Уже древнегреческие софисты видели в природе совершенно противоположные свойства: одни утверждали, что по природе все люди свободны и равны (Гиппий, Антифонт, Алкидам, Ликофрон), а другие считали, что справедливое по природе – это не более чем абсолютное и безраздельное господство силы (Фрасимах, Пол Агригентский, Калликл, Критий).
Общеизвестно, что многие европейские мыслители Нового времени продолжили эту противоречивую греческую «традицию», усматривая в природе то лишь природную мощь (Б. Спиноза) или естественную (инстинктивную, волчью) вражду людей (Т. Гоббс), то природные свободу, равенство и братство добрых дикарей (Ж.-Ж. Руссо) или даже священную триаду естественных прав на жизнь, свободу и частную собственность (Дж. Локк).
Разумеется, у исследователей юридической мысли после некоторого, даже порой поверхностного, экскурса в историю естественно-правовых представлений, не могло не возникнуть вполне определенных выводов, далеких от признания за jus naturale права на существование в юриспруденции. «И что только не казалось естественным с точки зрения нравственного сознания!

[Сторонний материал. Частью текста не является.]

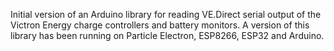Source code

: Initial version of an Arduino library for reading VE.Direct serial output of the Victron Energy charge controllers and battery monitors. A version of this library has been running on Particle Electron, ESP8266, ESP32 and Arduino. 
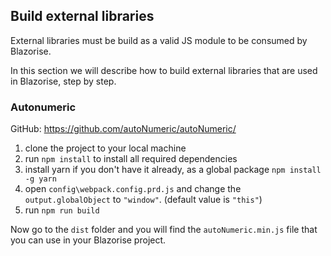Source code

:﻿## Build external libraries

External libraries must be build as a valid JS module to be consumed by Blazorise.

In this section we will describe how to build external libraries that are used in Blazorise, step by step. 

### Autonumeric

GitHub: https://github.com/autoNumeric/autoNumeric/

1. clone the project to your local machine
2. run `npm install` to install all required dependencies
3. install yarn if you don't have it already, as a global package `npm install -g yarn`
4. open `config\webpack.config.prd.js` and change the `output.globalObject` to `"window"`. (default value is `"this"`)
5. run `npm run build`

Now go to the `dist` folder and you will find the `autoNumeric.min.js` file that you can use in your Blazorise project.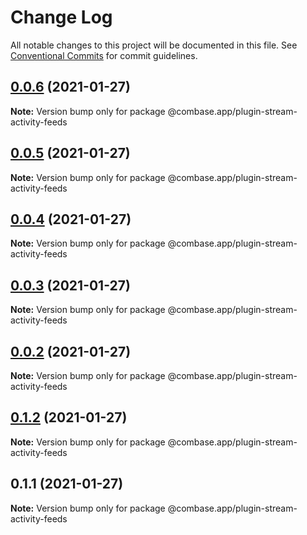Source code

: # Change Log

All notable changes to this project will be documented in this file.
See [Conventional Commits](https://conventionalcommits.org) for commit guidelines.

## [0.0.6](https://github.com/GetStream/combase-plugins/compare/@combase.app/plugin-stream-activity-feeds@0.0.5...@combase.app/plugin-stream-activity-feeds@0.0.6) (2021-01-27)

**Note:** Version bump only for package @combase.app/plugin-stream-activity-feeds





## [0.0.5](https://github.com/GetStream/combase-plugins/compare/@combase.app/plugin-stream-activity-feeds@0.0.4...@combase.app/plugin-stream-activity-feeds@0.0.5) (2021-01-27)

**Note:** Version bump only for package @combase.app/plugin-stream-activity-feeds





## [0.0.4](https://github.com/GetStream/combase-plugins/compare/@combase.app/plugin-stream-activity-feeds@0.0.3...@combase.app/plugin-stream-activity-feeds@0.0.4) (2021-01-27)

**Note:** Version bump only for package @combase.app/plugin-stream-activity-feeds





## [0.0.3](https://github.com/GetStream/combase-plugins/compare/@combase.app/plugin-stream-activity-feeds@0.0.2...@combase.app/plugin-stream-activity-feeds@0.0.3) (2021-01-27)

**Note:** Version bump only for package @combase.app/plugin-stream-activity-feeds





## [0.0.2](https://github.com/GetStream/combase-plugins/compare/@combase.app/plugin-stream-activity-feeds@0.1.2...@combase.app/plugin-stream-activity-feeds@0.0.2) (2021-01-27)

**Note:** Version bump only for package @combase.app/plugin-stream-activity-feeds





## [0.1.2](https://github.com/GetStream/combase-plugins/compare/@combase.app/plugin-stream-activity-feeds@0.1.1...@combase.app/plugin-stream-activity-feeds@0.1.2) (2021-01-27)

**Note:** Version bump only for package @combase.app/plugin-stream-activity-feeds





## 0.1.1 (2021-01-27)

**Note:** Version bump only for package @combase.app/plugin-stream-activity-feeds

Разве греки, а за ними основатель естественного права в новое время, Гуго Гроций, не признавали естественным рабство? Порталис и Потье считали естественным господство мужа над женою. /…/ В ХVIII веке нравственное сознание подсказывало свободу, равенство, а современное внимание занято правом на труд, правом на достойное существование», — обоснованно отмечал дореволюционный цивилист и теоретик права Г.Ф. Шершеневич.
Представляется, что Ж.Л. Морандьер действительно выразила communis opinio doctorum, когда в отношении естественного права отметила, что «мало понятий породило столько споров, как понятие естественного права. Эти споры длятся тысячелетиями и, может быть, никогда не прекратятся, ибо они примыкают к философским концепциям мира и человека».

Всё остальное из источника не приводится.